OLG Dresden – Az.: 4 U 620/18 – Beschluss vom 30.07.2018

1. Der Senat beabsichtigt, die Berufung des Klägers ohne mündliche Verhandlung durch Beschluss zurückzuweisen.

2. Der Kläger hat Gelegenheit, innerhalb von drei Wochen Stellung zu nehmen. Er sollte allerdings auch die Rücknahme der Berufung in Erwägung ziehen.

3. Der Senat beabsichtigt, den Streitwert für das Berufungsverfahren auf 6.000,- EUR festzusetzen.

Zusammenfassung

Das Gericht hat über einen Fall von Persönlichkeitsverletzung im Internet entschieden.

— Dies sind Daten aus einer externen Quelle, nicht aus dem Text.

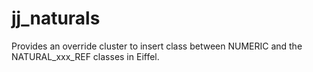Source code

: # jj_naturals
Provides an override cluster to insert class between NUMERIC and the  NATURAL_xxx_REF classes in Eiffel.
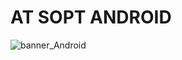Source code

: # AT SOPT ANDROID
![banner_Android](https://github.com/user-attachments/assets/59daf471-b747-4696-8112-f2ef7adeb22c)

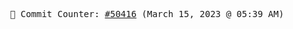 <p align="center">
    <samp>
        📮 Commit Counter: <a href="https://github.com/Javascript-void0/Javascript-void0/commits/main">#50416</a> (March 15, 2023 @ 05:39 AM)
    </samp>
</p>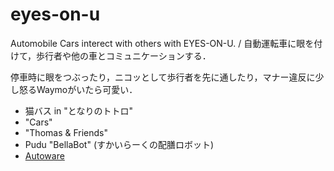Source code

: # eyes-on-u
Automobile Cars interect with others with EYES-ON-U. / 自動運転車に眼を付けて，歩行者や他の車とコミュニケーションする．

停車時に眼をつぶったり，ニコッとして歩行者を先に通したり，マナー違反に少し怒るWaymoがいたら可愛い．

- 猫バス in "となりのトトロ"
- "Cars"
- "Thomas & Friends"
- Pudu "BellaBot" (すかいらーくの配膳ロボット)
- [Autoware](https://github.com/autowarefoundation/autoware)
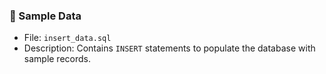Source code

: ### 🧾 Sample Data
- File: `insert_data.sql`
- Description: Contains `INSERT` statements to populate the database with sample records.

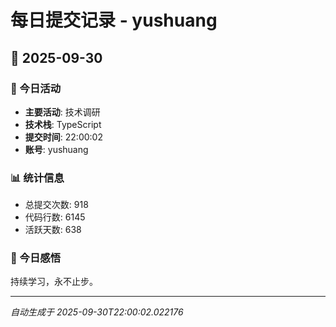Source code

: # 每日提交记录 - yushuang

## 📅 2025-09-30

### 🎯 今日活动
- **主要活动**: 技术调研
- **技术栈**: TypeScript
- **提交时间**: 22:00:02
- **账号**: yushuang

### 📊 统计信息
- 总提交次数: 918
- 代码行数: 6145
- 活跃天数: 638

### 💭 今日感悟
持续学习，永不止步。

---
*自动生成于 2025-09-30T22:00:02.022176*
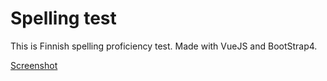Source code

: # Spelling test

This is Finnish spelling proficiency test. Made with VueJS and BootStrap4. 

[Screenshot](https://i.imgur.com/3c9y4dX.png)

Dabei hat eine Person eine andere im Internet beleidigt, wofür der Kläger eine Entschädigung verlangt hat. Das Gericht hat jedoch entschieden, dass keine Geldentschädigung notwendig ist, da es sich um Beleidigungen im privaten Umfeld ohne breite Öffentlichkeitswirkung handelte. Das Gericht hat außerdem klargestellt, dass die Verbreitung eines Lichtbildes sowie die inkriminierten Behauptungen untersagt sind. Die Berufung des Klägers wurde zurückgewiesen, ohne dass es einer mündlichen Verhandlung bedurfte. Die Kosten des Verfahrens müssen vom Kläger und dem Beklagten geteilt werden, wobei der Beklagte den größeren Teil tragen muss. Das Landgericht hat dabei die Kostenentscheidung und den Streitwert korrekt festgelegt, die vom Gericht bestätigt wurden.

Gründe

Der Senat beabsichtigt, die zulässige Berufung nach § 522 Abs. 2 ZPO ohne mündliche Verhandlung durch – einstimmig gefassten – Beschluss zurückzuweisen. Die zulässige Berufung des Klägers bietet in der Sache offensichtlich keine Aussicht auf Erfolg. Die Rechtssache hat auch weder grundsätzliche Bedeutung noch erfordert die Fortbildung des Rechts oder die Sicherung einer einheitlichen Rechtsprechung eine Entscheidung des Berufungsgerichts durch Urteil. Auch andere Gründe gebieten eine mündliche Verhandlung nicht.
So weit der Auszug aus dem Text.